The silver lining was that the White House adviser Gary Cohn would be organising a meeting between steel and aluminium consumers; he is the voice of reason on trade policy.  Unfortunately, he resigned the very next day, which was a blow to anti-protectionism and adds to the unusually high turnover of senior staff in Trump’s administration.  This undermines the policy continuity that markets crave.

We believe the economic impact may be fairly limited since steel and aluminium imports account for around 2% of all US imports.  The clear majority of imported metals come from Canada and Mexico, which have been given a temporary exemption.  So, whom is Trump looking to pick a fight with in the trade war?  If it is China, as many suspect, then it will have little effect.
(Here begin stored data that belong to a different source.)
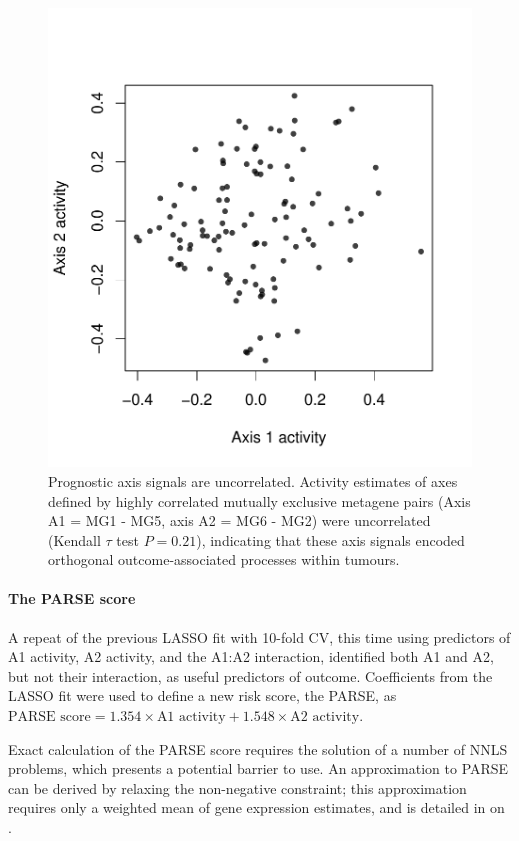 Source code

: \documentclass[dissertation.tex]{subfiles}
\begin{document}
\begin{figure}[!htbp]
\centering
\includegraphics[width=.7\linewidth]{analysis/biosurv/reports/18_SIS_diag_dsd_final/figure/metagene-pairs-10}
\caption[Prognostic axes are uncorrelated]{Prognostic axis signals are uncorrelated.  Activity estimates of axes defined by highly correlated mutually exclusive metagene pairs (Axis A1 = MG1 - MG5, axis A2 = MG6 - MG2) were uncorrelated (Kendall $\tau$ test $P = 0.21$), indicating that these axis signals encoded orthogonal outcome-associated processes within tumours.}\label{fig:sigs-axis-pairs}
\end{figure}

\paragraph{The \texorpdfstring{\acrshort{PARSE}}{PARSE} score}
A repeat of the previous \gls{LASSO} fit with 10-fold \gls{CV}, this time using predictors of A1 activity, A2 activity, and the A1:A2 interaction, identified both A1 and A2, but not their interaction, as useful predictors of outcome.  Coefficients from the \gls{LASSO} fit were used to define a new risk score, the \gls{PARSE}, as $\text{PARSE score} = 1.354 \times \text{A1 activity} + 1.548 \times \text{A2 activity}$.

Exact calculation of the \gls{PARSE} score requires the solution of a number of \gls{NNLS} problems, which presents a potential barrier to use.  An approximation to \gls{PARSE} can be derived by relaxing the non-negative constraint; this approximation requires only a weighted mean of gene expression estimates, and is detailed in  on .
\end{document}
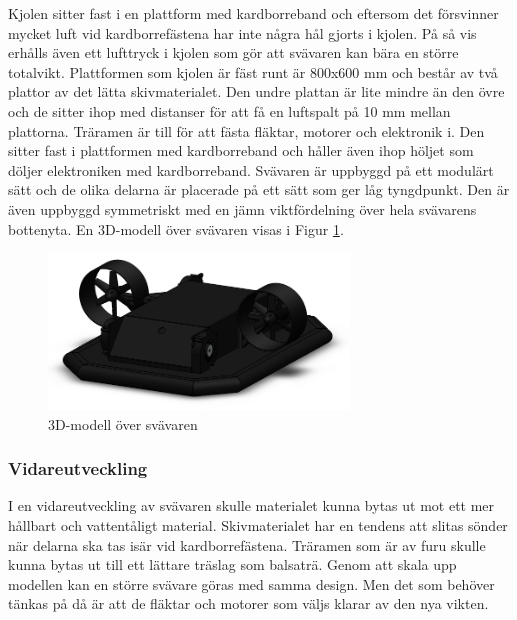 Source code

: Kjolen sitter fast i en plattform med kardborreband och eftersom det försvinner
mycket luft vid kardborrefästena har inte några hål gjorts i kjolen. På så vis
erhålls även ett lufttryck i kjolen som gör att svävaren kan bära en större
totalvikt. Plattformen som kjolen är fäst runt är 800x600 mm och består av två
plattor av det lätta skivmaterialet. Den undre plattan är lite mindre än den
övre och de sitter ihop med distanser för att få en luftspalt på 10 mm mellan
plattorna. Träramen är till för att fästa fläktar, motorer och elektronik i. Den
sitter fast i plattformen med kardborreband och håller även ihop höljet som
döljer elektroniken med kardborreband. Svävaren är uppbyggd på ett modulärt sätt
och de olika delarna är placerade på ett sätt som ger låg tyngdpunkt. Den är
även uppbyggd symmetriskt med en jämn viktfördelning över hela svävarens
bottenyta. En 3D-modell över svävaren visas i Figur \ref{fig:CAD_Hover}.
 
\begin{figure}[htbp!] 
\centering 
\includegraphics[width=8cm]{../includes/figures/CAD_Hovercraft.png} 
\caption{3D-modell över svävaren} 
\label{fig:CAD_Hover} 
\end{figure}

\subsubsection{Vidareutveckling}
I en vidareutveckling av svävaren skulle materialet kunna bytas ut mot ett mer
hållbart och vattentåligt material. Skivmaterialet har en tendens att slitas
sönder när delarna ska tas isär vid kardborrefästena. Träramen som är av furu
skulle kunna bytas ut till ett lättare träslag som balsaträ. Genom att skala upp
modellen kan en större svävare göras med samma design. Men det som behöver
tänkas på då är att de fläktar och motorer som väljs klarar av den nya vikten.
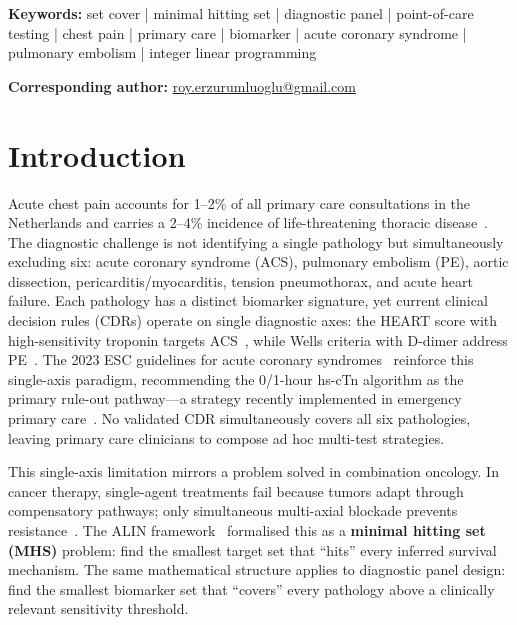 \documentclass[times, twoside, watermark]{zHenriquesLab-StyleBioRxiv}
\newenvironment{keywords}{\noindent\textbf{Keywords:} }{\par}%
\begin{document}
\begin{keywords}
set cover | minimal hitting set | diagnostic panel | point-of-care testing | chest pain | primary care | biomarker | acute coronary syndrome | pulmonary embolism | integer linear programming
\end{keywords}

\noindent\textbf{Corresponding author:} \href{mailto:roy.erzurumluoglu@gmail.com}{roy.erzurumluoglu@gmail.com}

\newpage
\twocolumn
\raggedbottom
\sloppy

\renewcommand{\dbltopfraction}{0.9}
\renewcommand{\textfraction}{0.07}
\renewcommand{\dblfloatpagefraction}{0.7}
\setcounter{dbltopnumber}{2}
\setcounter{topnumber}{3}
\setcounter{totalnumber}{5}


\section*{Introduction}

Acute chest pain accounts for 1--2\% of all primary care consultations in the Netherlands and carries a 2--4\% incidence of life-threatening thoracic disease~\cite{Schols2018}. The diagnostic challenge is not identifying a single pathology but simultaneously excluding six: acute coronary syndrome (ACS), pulmonary embolism (PE), aortic dissection, pericarditis/myocarditis, tension pneumothorax, and acute heart failure. Each pathology has a distinct biomarker signature, yet current clinical decision rules (CDRs) operate on single diagnostic axes: the HEART score with high-sensitivity troponin targets ACS~\cite{Six2008,Willemsen2021}, while Wells criteria with D-dimer address PE~\cite{Wells2000}. The 2023 ESC guidelines for acute coronary syndromes~\cite{Byrne2023} reinforce this single-axis paradigm, recommending the 0/1-hour hs-cTn algorithm as the primary rule-out pathway---a strategy recently implemented in emergency primary care~\cite{Johannessen2025}. No validated CDR simultaneously covers all six pathologies, leaving primary care clinicians to compose ad hoc multi-test strategies.

This single-axis limitation mirrors a problem solved in combination oncology. In cancer therapy, single-agent treatments fail because tumors adapt through compensatory pathways; only simultaneous multi-axial blockade prevents resistance~\cite{Liaki2025,Bergholz2021}. The ALIN framework~\cite{Erzurumluoglu2026ALIN} formalised this as a \textbf{minimal hitting set (MHS)} problem: find the smallest target set that ``hits'' every inferred survival mechanism. The same mathematical structure applies to diagnostic panel design: find the smallest biomarker set that ``covers'' every pathology above a clinically relevant sensitivity threshold.
\end{document}
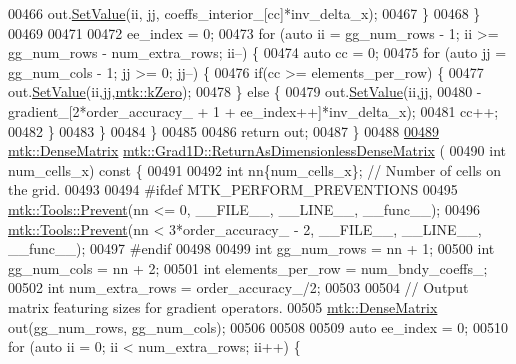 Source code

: \begin{DoxyCode}
{{00466       out.\hyperlink{classmtk_1_1DenseMatrix_a784ce5784109ac86bfb9d8562b334b13}{SetValue}(ii, jj, coeffs\_interior\_[cc]*inv\_delta\_x);
00467     \}
00468   \}
00469 
00471 
00472   ee\_index = 0;
00473   \textcolor{keywordflow}{for} (\textcolor{keyword}{auto} ii = gg\_num\_rows - 1; ii >= gg\_num\_rows - num\_extra\_rows; ii--) \{
00474     \textcolor{keyword}{auto} cc = 0;
00475     \textcolor{keywordflow}{for} (\textcolor{keyword}{auto} jj = gg\_num\_cols - 1; jj >= 0; jj--) \{
00476       \textcolor{keywordflow}{if}(cc >= elements\_per\_row) \{
00477         out.\hyperlink{classmtk_1_1DenseMatrix_a784ce5784109ac86bfb9d8562b334b13}{SetValue}(ii,jj,\hyperlink{group__c01-roots_ga59a451a5fae30d59649bcda274fea271}{mtk::kZero});
00478       \} \textcolor{keywordflow}{else} \{
00479         out.\hyperlink{classmtk_1_1DenseMatrix_a784ce5784109ac86bfb9d8562b334b13}{SetValue}(ii,jj,
00480                     -gradient\_[2*order\_accuracy\_ + 1 + ee\_index++]*inv\_delta\_x);
00481         cc++;
00482       \}
00483      \}
00484   \}
00485 
00486   \textcolor{keywordflow}{return} out;
00487 \}
00488 
\hypertarget{mtk__grad__1d_8cc_source_l00489}{}\hyperlink{classmtk_1_1Grad1D_ab07e6a15edca32534ae3d1a8ccaf1c42}{00489} \hyperlink{classmtk_1_1DenseMatrix}{mtk::DenseMatrix} \hyperlink{classmtk_1_1Grad1D_ab07e6a15edca32534ae3d1a8ccaf1c42}{mtk::Grad1D::ReturnAsDimensionlessDenseMatrix}
      (
00490   \textcolor{keywordtype}{int} num\_cells\_x)\textcolor{keyword}{ const }\{
00491 
00492   \textcolor{keywordtype}{int} nn\{num\_cells\_x\}; \textcolor{comment}{// Number of cells on the grid.}
00493 
00494 \textcolor{preprocessor}{  #ifdef MTK\_PERFORM\_PREVENTIONS}
00495   \hyperlink{classmtk_1_1Tools_a332324c6f25e66be9dff48c5987a3b9f}{mtk::Tools::Prevent}(nn <= 0, \_\_FILE\_\_, \_\_LINE\_\_, \_\_func\_\_);
00496   \hyperlink{classmtk_1_1Tools_a332324c6f25e66be9dff48c5987a3b9f}{mtk::Tools::Prevent}(nn < 3*order\_accuracy\_ - 2, \_\_FILE\_\_, \_\_LINE\_\_, \_\_func\_\_);
00497 \textcolor{preprocessor}{  #endif}
00498 
00499   \textcolor{keywordtype}{int} gg\_num\_rows = nn + 1;
00500   \textcolor{keywordtype}{int} gg\_num\_cols = nn + 2;
00501   \textcolor{keywordtype}{int} elements\_per\_row = num\_bndy\_coeffs\_;
00502   \textcolor{keywordtype}{int} num\_extra\_rows = order\_accuracy\_/2;
00503 
00504   \textcolor{comment}{// Output matrix featuring sizes for gradient operators.}
00505   \hyperlink{classmtk_1_1DenseMatrix}{mtk::DenseMatrix} out(gg\_num\_rows, gg\_num\_cols);
00506 
00508 
00509   \textcolor{keyword}{auto} ee\_index = 0;
00510   \textcolor{keywordflow}{for} (\textcolor{keyword}{auto} ii = 0; ii < num\_extra\_rows; ii++) \{
}}
\end{DoxyCode}
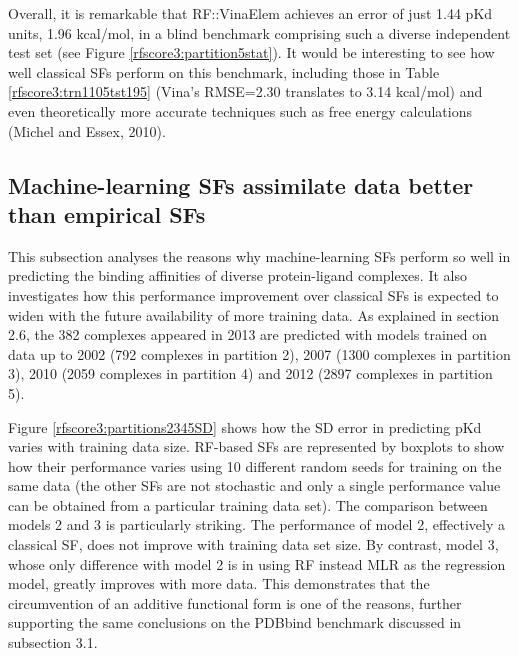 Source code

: Overall, it is remarkable that RF::VinaElem achieves an error of just 1.44 pKd units, 1.96 kcal/mol, in a blind benchmark comprising such a diverse independent test set (see Figure \ref{rfscore3:partition5stat}). It would be interesting to see how well classical SFs perform on this benchmark, including those in Table \ref{rfscore3:trn1105tst195} (Vina's RMSE=2.30 translates to 3.14 kcal/mol) and even theoretically more accurate techniques such as free energy calculations (Michel and Essex, 2010).

\subsection{Machine-learning SFs assimilate data better than empirical SFs}

This subsection analyses the reasons why machine-learning SFs perform so well in predicting the binding affinities of diverse protein-ligand complexes. It also investigates how this performance improvement over classical SFs is expected to widen with the future availability of more training data. As explained in section 2.6, the 382 complexes appeared in 2013 are predicted with models trained on data up to 2002 (792 complexes in partition 2), 2007 (1300 complexes in partition 3), 2010 (2059 complexes in partition 4) and 2012 (2897 complexes in partition 5). 

Figure \ref{rfscore3:partitions2345SD} shows how the SD error in predicting pKd varies with training data size. RF-based SFs are represented by boxplots to show how their performance varies using 10 different random seeds for training on the same data (the other SFs are not stochastic and only a single performance value can be obtained from a particular training data set). The comparison between models 2 and 3 is particularly striking. The performance of model 2, effectively a classical SF, does not improve with training data set size. By contrast, model 3, whose only difference with model 2 is in using RF instead MLR as the regression model, greatly improves with more data. This demonstrates that the circumvention of an additive functional form is one of the reasons, further supporting the same conclusions on the PDBbind benchmark discussed in subsection 3.1.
China’s overall exports surged 44% in February, which along with a slight decline in import growth, pushed the country’s trade surplus to $33 billion for the month.  China has now brought itself in line with Germany, France and the UK by abolishing term limits for its head of Government.  This was not a surprise and for the short-term means stability, which markets may look upon favourably.  The flip-side is over the longer-term it may make innovation more challenging, which depends on interesting times to provoke improvements and changes.